- Opening Delimiter -
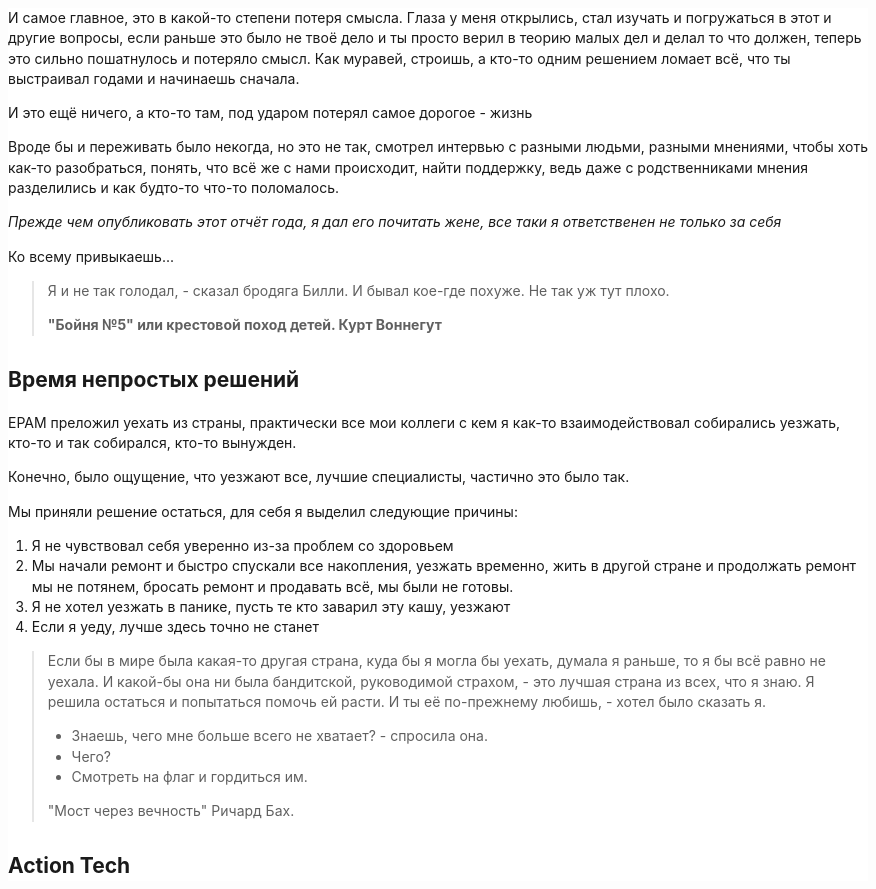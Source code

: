 И самое главное, это в какой-то степени потеря смысла.
Глаза у меня открылись, стал изучать и погружаться в этот и другие вопросы, если раньше это было не твоё дело и
ты просто верил в теорию малых дел и делал то что должен, теперь это сильно пошатнулось и потеряло смысл.
Как муравей, строишь, а кто-то одним решением ломает всё, что ты выстраивал годами и начинаешь сначала.

И это ещё ничего, а кто-то там, под ударом потерял самое дорогое - жизнь

Вроде бы и переживать было некогда, но это не так, смотрел интервью с разными людьми, разными мнениями, 
чтобы хоть как-то разобраться, понять, что всё же с нами происходит, найти поддержку, ведь даже с родственниками 
мнения разделились и как будто-то что-то поломалось.

_Прежде чем опубликовать этот отчёт года, я дал его почитать жене, все таки я ответственен не только за себя_

Ко всему привыкаешь...

> Я и не так голодал, - сказал бродяга Билли. И бывал кое-где похуже. 
> Не так уж тут плохо.
> 
> __"Бойня №5" или крестовой поход детей. Курт Воннегут__ 


## Время непростых решений

EPAM преложил уехать из страны, практически все мои коллеги с кем я как-то 
взаимодействовал собирались уезжать, кто-то и так собирался, кто-то вынужден.

Конечно, было ощущение, что уезжают все, лучшие специалисты, частично это было так.

Мы приняли решение остаться, для себя я выделил следующие причины:

1) Я не чувствовал себя уверенно из-за проблем со здоровьем
2) Мы начали ремонт и быстро спускали все накопления, уезжать временно, жить в другой стране 
и продолжать ремонт мы не потянем, бросать ремонт и продавать всё, мы были не готовы.
3) Я не хотел уезжать в панике, пусть те кто заварил эту кашу, уезжают
4) Если я уеду, лучше здесь точно не станет

> Если бы в мире была какая-то другая страна, куда бы я могла бы уехать, думала я раньше, то я бы всё равно не уехала.
> И какой-бы она ни была бандитской, руководимой страхом, - это лучшая страна из всех, что я знаю. Я решила остаться и попытаться
> помочь ей расти.
> И ты её по-прежнему любишь, - хотел было сказать я.
> - Знаешь, чего мне больше всего не хватает? - спросила она.
> - Чего?
> - Смотреть на флаг и гордиться им.
> 
> "Мост через вечность" Ричард Бах.

## Action Tech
- Closing Delimiter -
• _Requirement_
Each line in the material with "была" in it must be reported.

• _Answer for the task_
> Если бы в мире была какая-то другая страна, куда бы я могла бы уехать, думала я раньше, то я бы всё равно не уехала.
> И какой-бы она ни была бандитской, руководимой страхом, - это лучшая страна из всех, что я знаю. Я решила остаться и попытаться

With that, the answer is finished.